Showing posts with label solr. Show all posts

Thursday, June 12, 2025

Solr query with n-gram

A Search story with Solr N-Gram part 2

Querying our index

In part 1 of this search story I described the setup we did to create a custom Solr index in Sitecore that had a few fields with the n-gram tokenizer.

A small recap: we are trying to create a search on a bunch of similar Sitecore items that uses tagging but also free text search in the title and description. We want to make sure the users always get results if possible with the most relevant on top.

In this second part I will describe how we queried that index to get what we need. We are trying to use only solr - not retrieving any data from Sitecore - as we want to be ready to move this solution out of the Sitecore environment some day. This is the reason we are not using the Sitecore search layer, but instead the SolrNet library.

Query options and basics

Let's start easy with setting some query options.

var options = new QueryOptions
{
  Rows = parameters.Rows,
  StartOrCursor = new StartOrCursor.Start(parameters.Start)
};

We are just setting the parameters for paging here - number of rows and the start row.

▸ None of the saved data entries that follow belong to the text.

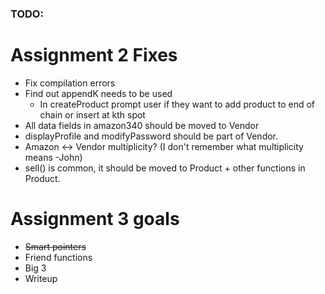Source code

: ### TODO:

# Assignment 2 Fixes
- Fix compilation errors
- Find out appendK needs to be used
  - In createProduct prompt user if they want to add product to end of chain or insert at kth spot
- All data fields in amazon340 should be moved to Vendor
- displayProfile and modifyPassword should be part of Vendor.
- Amazon <-> Vendor multiplicity? (I don't remember what multiplicity means -John)
- sell() is common, it should be moved to Product + other functions in Product.

# Assignment 3 goals
- ~~Smart pointers~~
- Friend functions
- Big 3
- Writeup

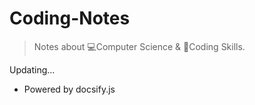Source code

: # Coding-Notes

> Notes about 💻Computer Science & 📝Coding Skills.

Updating...

* Powered by docsify.js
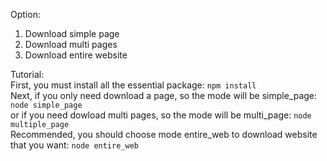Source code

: Option:  
1. Download simple page  
2. Download multi pages  
3. Download entire website  

Tutorial:  
First, you must install all the essential package: `npm install`  
Next, if you only need download a page, so the mode will be simple_page: `node simple_page`  
or if you need dowload multi pages, so the mode will be multi_page: `node multiple_page`  
Recommended, you should choose mode entire_web to download website that you want: `node entire_web`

var query = new List<ISolrQuery>()
  {
    new SolrQueryByField("_template", "bdd6ede443e889619bc01314c027b3da"),
    new SolrQueryByField("_language", language),
    new SolrQueryByField("_path", "5bbbd9fa6d764b01813f0cafd6f5de31")
  };

We start the query by setting the desired template, language and path.
We use SolrQueryInList with an IEnumerable to add the tagging parts to the query but as that is not the most relevant part here I will not go into more details. You can find all the information on querying with SolrNet in their docs on Github.

Search query

The next step and most interesting one is adding the search part to the query.

if (!string.IsNullOrEmpty(parameters.SearchTerm))
{
  var searchQuery = new List<ISolrQuery>()
  {
    new SolrQueryByField("titlestring_s", parameters.SearchTerm),
    new SolrQueryByField("descriptionstring_s", parameters.SearchTerm),
    new SolrQueryByField("titlesearch_txts", parameters.SearchTerm),
    new SolrQueryByField("descriptionsearch_txts", parameters.SearchTerm)
  };
  var search = new SolrMultipleCriteriaQuery(searchQuery, SolrMultipleCriteriaQuery.Operator.OR);
  query.Add(search);
  options.AddOrder(new SortOrder("score", Order.DESC));
  options.ExtraParams = new Dictionary<string, string>
  {
      { "defType", "edismax" },
      { "qf", "titlestring_s^9 descriptionstring_s^5 titlesearch_txts^2 descriptionsearch_txts" }
  };
}
else
{
  options.AddOrder(new SortOrder("__smallupdateddate_tdt", Order.DESC));
}

What are we doing here? First of all, we check if we actually have a search parameter. If we do not, we do not add any search query and keep the sorting as default - being the last update date in our case.

But what if we do have a search string? We make a new solr query that combines 4 field queries. We search in the string and ngram version of the title and description. We combine the field queries with an OR operator and add the query to the global solr query.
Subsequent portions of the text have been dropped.